* **What you have to do**
I need the lines below from the one with "- **Hidden Markov" down to the one with "- Modular design" reproduced exactly, both ends included, and nothing else.
══ Input data ══
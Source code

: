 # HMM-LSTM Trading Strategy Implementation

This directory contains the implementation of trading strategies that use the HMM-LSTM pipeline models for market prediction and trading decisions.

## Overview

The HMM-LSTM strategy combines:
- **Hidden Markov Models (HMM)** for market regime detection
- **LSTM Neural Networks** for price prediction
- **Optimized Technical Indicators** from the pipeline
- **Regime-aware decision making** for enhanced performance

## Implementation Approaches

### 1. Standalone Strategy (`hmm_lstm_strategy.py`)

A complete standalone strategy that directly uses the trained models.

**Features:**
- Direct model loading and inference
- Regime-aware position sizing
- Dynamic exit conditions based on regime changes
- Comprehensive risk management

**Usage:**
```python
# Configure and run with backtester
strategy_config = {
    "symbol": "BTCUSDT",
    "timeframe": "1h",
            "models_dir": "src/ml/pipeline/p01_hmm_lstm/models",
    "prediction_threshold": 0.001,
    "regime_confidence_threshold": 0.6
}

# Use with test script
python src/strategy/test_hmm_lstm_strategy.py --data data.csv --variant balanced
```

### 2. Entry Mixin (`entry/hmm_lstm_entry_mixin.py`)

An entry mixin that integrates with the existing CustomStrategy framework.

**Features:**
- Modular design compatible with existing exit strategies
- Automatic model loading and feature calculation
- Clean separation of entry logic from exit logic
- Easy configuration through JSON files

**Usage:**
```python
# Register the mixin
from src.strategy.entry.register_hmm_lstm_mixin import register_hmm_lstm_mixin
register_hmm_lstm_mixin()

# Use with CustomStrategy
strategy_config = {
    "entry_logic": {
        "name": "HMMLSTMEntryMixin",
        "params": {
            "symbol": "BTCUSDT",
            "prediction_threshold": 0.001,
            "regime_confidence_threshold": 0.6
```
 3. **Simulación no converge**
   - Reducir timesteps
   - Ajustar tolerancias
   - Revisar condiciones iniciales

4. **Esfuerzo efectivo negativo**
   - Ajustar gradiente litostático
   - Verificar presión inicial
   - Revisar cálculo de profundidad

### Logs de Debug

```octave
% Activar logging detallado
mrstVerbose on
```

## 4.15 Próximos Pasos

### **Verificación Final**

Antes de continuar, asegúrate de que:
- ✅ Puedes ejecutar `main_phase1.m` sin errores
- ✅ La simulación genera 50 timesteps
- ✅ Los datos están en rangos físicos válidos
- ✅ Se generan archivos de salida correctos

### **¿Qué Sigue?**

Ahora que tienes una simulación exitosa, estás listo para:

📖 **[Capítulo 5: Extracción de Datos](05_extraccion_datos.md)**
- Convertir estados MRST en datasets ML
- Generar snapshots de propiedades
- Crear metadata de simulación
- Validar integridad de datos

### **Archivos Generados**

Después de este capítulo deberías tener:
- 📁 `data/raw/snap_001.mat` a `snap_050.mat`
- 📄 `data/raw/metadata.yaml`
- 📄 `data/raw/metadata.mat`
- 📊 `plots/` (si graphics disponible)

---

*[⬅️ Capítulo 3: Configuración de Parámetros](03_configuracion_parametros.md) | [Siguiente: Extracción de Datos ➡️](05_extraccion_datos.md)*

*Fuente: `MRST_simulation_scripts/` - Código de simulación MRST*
═══
* **Result below**
- **Hidden Markov Models (HMM)** for market regime detection
- **LSTM Neural Networks** for price prediction
- **Optimized Technical Indicators** from the pipeline
- **Regime-aware decision making** for enhanced performance

## Implementation Approaches

### 1. Standalone Strategy (`hmm_lstm_strategy.py`)

A complete standalone strategy that directly uses the trained models.

**Features:**
- Direct model loading and inference
- Regime-aware position sizing
- Dynamic exit conditions based on regime changes
- Comprehensive risk management

**Usage:**
```python
# Configure and run with backtester
strategy_config = {
    "symbol": "BTCUSDT",
    "timeframe": "1h",
            "models_dir": "src/ml/pipeline/p01_hmm_lstm/models",
    "prediction_threshold": 0.001,
    "regime_confidence_threshold": 0.6
}

# Use with test script
python src/strategy/test_hmm_lstm_strategy.py --data data.csv --variant balanced
```

### 2. Entry Mixin (`entry/hmm_lstm_entry_mixin.py`)

An entry mixin that integrates with the existing CustomStrategy framework.

**Features:**
- Modular design compatible with existing exit strategies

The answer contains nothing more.